This study proposes that the Chinese traditional cultural system is a set of material and nonmaterial element systems formed in the long-term survival practice. Traditional Chinese cultural elements are the basic unit of material and nonmaterial carriers that consist of the above system. This research proposes a theoretical method that directly extracts a complete classification of cultural elements from traditional Chinese cultural classics textrual data sources using natural language processing techniques, complex network model with its community detection method. The whole process leads to an objective, complete, and valid classification system of traditional Chinese cultural elements.
Based on the literature review of previous studies, this paper is organized as follows: Section 2 gives a brief review of the current research on the classification of traditional Chinese cultural elements and the application of complex networks in natural language processing; Section 3 describes the data course; Section 4 proposes the construction of a complex network of traditional Chinese cultural elements; Section 5 analyzes its network topology; Section 6 focuses on the theme detection and complete classification of this network; and Section 7 concludes with contributions of this study and scope for future research.
2. Literature Review
2.1. Classification of Traditional Chinese Cultural Elements
Although research regarding cultural elements’ extraction has made much progress, there is still a paucity of work, especially in establishing an objective, complete, and reliable classification method and system for traditional Chinese cultural elements. For example, Zhou et al. propose that cultural elements are condensations of cultural characteristics . Tai argues that traditional Chinese cultural elements include the characters, symbols, or customs that most Chinese people identify with, embody the Chinese nation’s traditional cultural spirit, and show national dignity and national interests. Tai divided these elements into two categories: tangible symbols and intangible spiritual symbols. In terms of application, the two categories are further divided into four parts: text, symbol, color, and spirit . Using cultural elements as a tool to deconstruct culture, Wang et al. point out that cultural elements cover clothing, food, housing, transport, and other people’s basic needs related to human survival. They argue that these elements should be classified into elements of tangible culture, institutional culture, and psychological culture . Based on this classification, they adopted a subjective and objective mixed method of word frequency analysis, sentiment analysis, and grounded theory to investigate the classification of cultural elements in tourism. They identified six types of elements: natural landscape images, architectural style patterns, community living atmosphere, remnants of work scenes, characters in rural stories, expression of inheritance skills, and local festival performances .

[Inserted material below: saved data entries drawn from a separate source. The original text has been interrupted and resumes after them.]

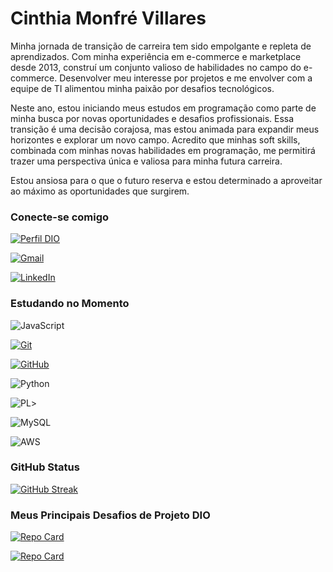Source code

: # Cinthia Monfré Villares

Minha jornada de transição de carreira tem sido empolgante e repleta de aprendizados. Com minha experiência em e-commerce e marketplace desde 2013, construí um conjunto valioso de habilidades no campo do e-commerce. Desenvolver meu interesse por projetos e me envolver com a equipe de TI alimentou minha paixão por desafios tecnológicos.

Neste ano, estou iniciando meus estudos em programação como parte de minha busca por novas oportunidades e desafios profissionais. Essa transição é uma decisão corajosa, mas estou animada para expandir meus horizontes e explorar um novo campo. Acredito que minhas soft skills, combinada com minhas novas habilidades em programação, me permitirá trazer uma perspectiva única e valiosa para minha futura carreira.

Estou ansiosa para o que o futuro reserva e estou determinado a aproveitar ao máximo as oportunidades que surgirem.

### Conecte-se comigo

[![Perfil DIO](https://img.shields.io/badge/-Meu%20Perfil%20na%20DIO-30A3DC?style=for-the-badge)](https://github.com/CinthiaMonfre)

[![Gmail](https://img.shields.io/badge/Gmail-333333?style=for-the-badge&logo=gmail&logoColor=red)](mailto:cinthia.monfre@gmail.com)

[![LinkedIn](https://img.shields.io/badge/-LinkedIn-000?style=for-the-badge&logo=linkedin&logoColor=30A3DC)](https://www.linkedin.com/in/cinthia-monfr%C3%A9-villares-43082740/)

### Estudando no Momento

![JavaScript](https://img.shields.io/badge/JavaScript-000?style=for-the-badge&logo=javascript&logoColor=30A3DC)

[![Git](https://img.shields.io/badge/Git-000?style=for-the-badge&logo=git&logoColor=E94D5F)](https://git-scm.com/doc)

[![GitHub](https://img.shields.io/badge/GitHub-000?style=for-the-badge&logo=github&logoColor=30A3DC)](https://docs.github.com/)

![Python](https://img.shields.io/badge/Python-14354C?style=for-the-badge&logo=python&logoColor=white)

![PL](https://img.shields.io/badge/PL%2FSQL-FFFFFF?style=for-the-badge&logo=oracle&logoColor=FF0000&labelColor=FFFFFF&color=FF0000)>

![MySQL](https://img.shields.io/badge/MySQL-00000F?style=for-the-badge&logo=mysql&logoColor=white)

![AWS](https://img.shields.io/badge/AWS-000.svg?style=for-the-badge&logo=amazon-aws&logoColor=white)


### GitHub Status

[![GitHub Streak](https://streak-stats.demolab.com/?user=CinthiaMonfre&theme=bear&background=000&border=30A3DC&dates=FFF)](https://git.io/streak-stats)


### Meus Principais Desafios de Projeto DIO

[![Repo Card](https://github-readme-stats.vercel.app/api/pin/?username=CinthiaMonfre&repo=Projeto-Classificador-Nivel-de-Heroi&bg_color=000&border_color=30A3DC&show_icons=true&icon_color=30A3DC&title_color=E94D5F&text_color=FFF)](https://github.com/CinthiaMonfre/Projeto-Classificador-Nivel-de-Heroi)

[![Repo Card](https://github-readme-stats.vercel.app/api/pin/?username=CinthiaMonfre&repo=Calculadora-Partidas-Rankeadas&bg_color=000&border_color=30A3DC&show_icons=true&icon_color=30A3DC&title_color=E94D5F&text_color=FFF)](https://github.com/CinthiaMonfre/Calculadora-Partidas-Rankeadas)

2.2. Application of Complex Network in Natural Language Processing
Corrêa et al. use a bipartite graph to represent the semantic structure of the text. They construct edges of the bipartite network between target words and feature words of target word contexts, and ignore the relationship between the feature words. The network model constructed in this way is applied to achieve the word sense disambiguation task, which shows good results and robustness in the case of small samples . Tohalino and Amancio proposed a multi-document summarization method based on a multilayer network. In this method, sentences are represented by nodes and connected according to shared words. Sentences in the same document are connected at the same layer, while sentences in different documents are connected at different layers. This method effectively improves the quality of summary generation . Marinho et al. analyzed the author’s attribution of documents based on the motif structure in complex networks. They used directed motifs with three nodes as features for document classification and compared the result with four machine learning methods. The results show that the method based on motif significantly improves the accuracy of document classification . Qi et al. used natural language processing technology to analyze enterprise documents, established a complex network of reserved knowledge topics, and used a fuzzy comprehensive evaluation method to calculate the ability of enterprises to meet specific knowledge needs . On the whole, Cong and Liu systematically reviewed the results of language research using the complex network model, sorted out three main research clues, and finally put forward suggestions for future linguistic research from the perspective of the complex network .
3. Data Acquisition
The dataset includes two parts. (1) All text of Taiping Imperial Encyclopedia and (2) The China Biographical Database, supporting word segmentation in the process of language processing of Taiping Imperial Encyclopedia.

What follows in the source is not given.